EXERCISE GOAL ▸ Among the entries below, find all lines that include "Values" and copy them.

◆ ◆ ◆ ◆ ◆

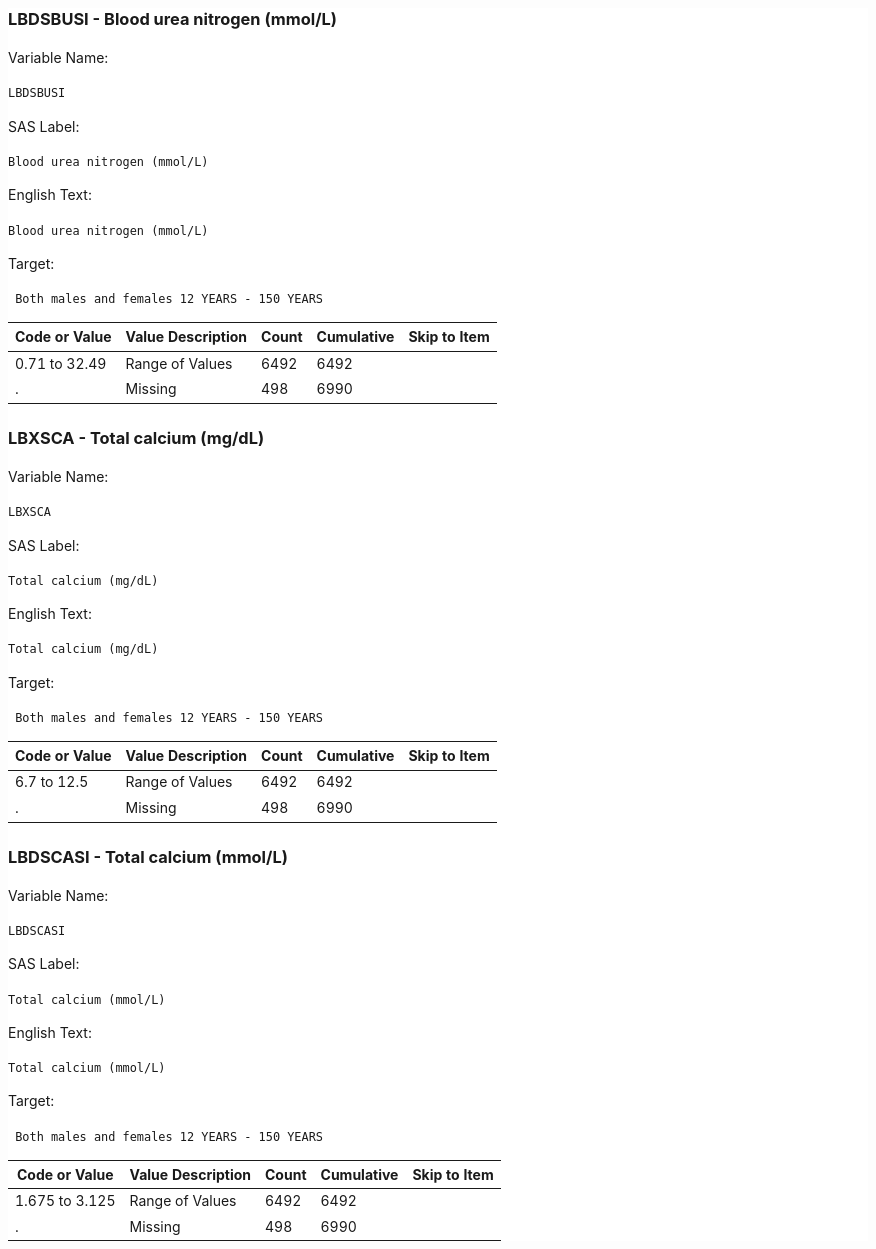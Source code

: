 ### LBDSBUSI - Blood urea nitrogen (mmol/L)

Variable Name:

    LBDSBUSI
SAS Label:

    Blood urea nitrogen (mmol/L)
English Text:

    Blood urea nitrogen (mmol/L)
Target:

     Both males and females 12 YEARS - 150 YEARS
Code or Value | Value Description | Count | Cumulative | Skip to Item  
---|---|---|---|---  
0.71 to 32.49 | Range of Values | 6492 | 6492 |   
. | Missing | 498 | 6990 |   
  
### LBXSCA - Total calcium (mg/dL)

Variable Name:

    LBXSCA
SAS Label:

    Total calcium (mg/dL)
English Text:

    Total calcium (mg/dL)
Target:

     Both males and females 12 YEARS - 150 YEARS
Code or Value | Value Description | Count | Cumulative | Skip to Item  
---|---|---|---|---  
6.7 to 12.5 | Range of Values | 6492 | 6492 |   
. | Missing | 498 | 6990 |   
  
### LBDSCASI - Total calcium (mmol/L)

Variable Name:

    LBDSCASI
SAS Label:

    Total calcium (mmol/L)
English Text:

    Total calcium (mmol/L)
Target:

     Both males and females 12 YEARS - 150 YEARS
Code or Value | Value Description | Count | Cumulative | Skip to Item  
---|---|---|---|---  
1.675 to 3.125 | Range of Values | 6492 | 6492 |   
. | Missing | 498 | 6990 |   
  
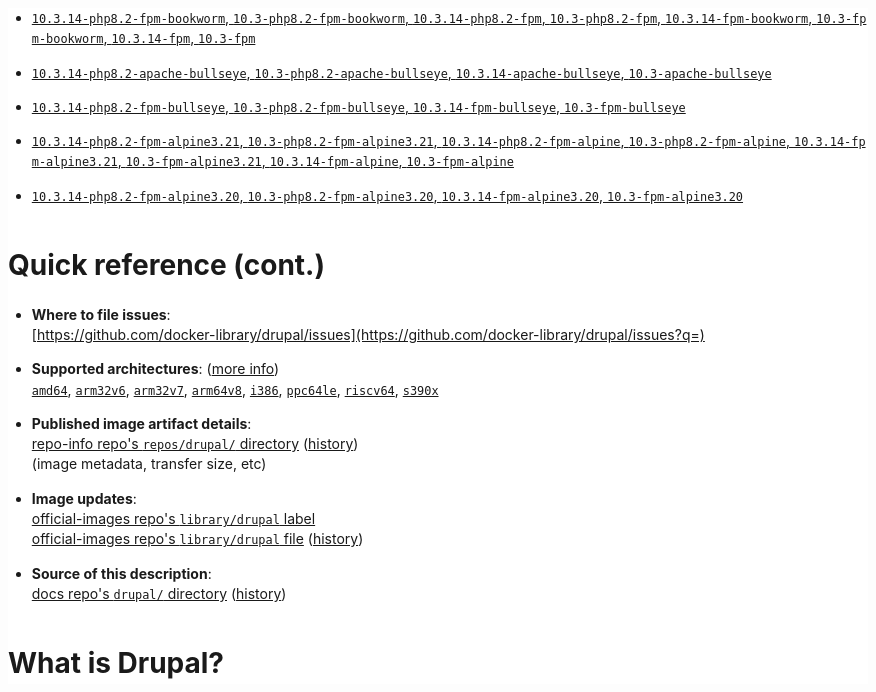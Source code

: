 -	[`10.3.14-php8.2-fpm-bookworm`, `10.3-php8.2-fpm-bookworm`, `10.3.14-php8.2-fpm`, `10.3-php8.2-fpm`, `10.3.14-fpm-bookworm`, `10.3-fpm-bookworm`, `10.3.14-fpm`, `10.3-fpm`](https://github.com/docker-library/drupal/blob/8f3ebb5ea454515f31c2ad06221660250016ecb8/10.3/php8.2/fpm-bookworm/Dockerfile)

-	[`10.3.14-php8.2-apache-bullseye`, `10.3-php8.2-apache-bullseye`, `10.3.14-apache-bullseye`, `10.3-apache-bullseye`](https://github.com/docker-library/drupal/blob/8f3ebb5ea454515f31c2ad06221660250016ecb8/10.3/php8.2/apache-bullseye/Dockerfile)

-	[`10.3.14-php8.2-fpm-bullseye`, `10.3-php8.2-fpm-bullseye`, `10.3.14-fpm-bullseye`, `10.3-fpm-bullseye`](https://github.com/docker-library/drupal/blob/8f3ebb5ea454515f31c2ad06221660250016ecb8/10.3/php8.2/fpm-bullseye/Dockerfile)

-	[`10.3.14-php8.2-fpm-alpine3.21`, `10.3-php8.2-fpm-alpine3.21`, `10.3.14-php8.2-fpm-alpine`, `10.3-php8.2-fpm-alpine`, `10.3.14-fpm-alpine3.21`, `10.3-fpm-alpine3.21`, `10.3.14-fpm-alpine`, `10.3-fpm-alpine`](https://github.com/docker-library/drupal/blob/8f3ebb5ea454515f31c2ad06221660250016ecb8/10.3/php8.2/fpm-alpine3.21/Dockerfile)

-	[`10.3.14-php8.2-fpm-alpine3.20`, `10.3-php8.2-fpm-alpine3.20`, `10.3.14-fpm-alpine3.20`, `10.3-fpm-alpine3.20`](https://github.com/docker-library/drupal/blob/8f3ebb5ea454515f31c2ad06221660250016ecb8/10.3/php8.2/fpm-alpine3.20/Dockerfile)

# Quick reference (cont.)

-	**Where to file issues**:  
	[https://github.com/docker-library/drupal/issues](https://github.com/docker-library/drupal/issues?q=)

-	**Supported architectures**: ([more info](https://github.com/docker-library/official-images#architectures-other-than-amd64))  
	[`amd64`](https://hub.docker.com/r/amd64/drupal/), [`arm32v6`](https://hub.docker.com/r/arm32v6/drupal/), [`arm32v7`](https://hub.docker.com/r/arm32v7/drupal/), [`arm64v8`](https://hub.docker.com/r/arm64v8/drupal/), [`i386`](https://hub.docker.com/r/i386/drupal/), [`ppc64le`](https://hub.docker.com/r/ppc64le/drupal/), [`riscv64`](https://hub.docker.com/r/riscv64/drupal/), [`s390x`](https://hub.docker.com/r/s390x/drupal/)

-	**Published image artifact details**:  
	[repo-info repo's `repos/drupal/` directory](https://github.com/docker-library/repo-info/blob/master/repos/drupal) ([history](https://github.com/docker-library/repo-info/commits/master/repos/drupal))  
	(image metadata, transfer size, etc)

-	**Image updates**:  
	[official-images repo's `library/drupal` label](https://github.com/docker-library/official-images/issues?q=label%3Alibrary%2Fdrupal)  
	[official-images repo's `library/drupal` file](https://github.com/docker-library/official-images/blob/master/library/drupal) ([history](https://github.com/docker-library/official-images/commits/master/library/drupal))

-	**Source of this description**:  
	[docs repo's `drupal/` directory](https://github.com/docker-library/docs/tree/master/drupal) ([history](https://github.com/docker-library/docs/commits/master/drupal))

# What is Drupal?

◆ ◆ ◆ ◆ ◆

WRITTEN RESPONSE ▸
0.71 to 32.49 | Range of Values | 6492 | 6492 |   
6.7 to 12.5 | Range of Values | 6492 | 6492 |   
1.675 to 3.125 | Range of Values | 6492 | 6492 |   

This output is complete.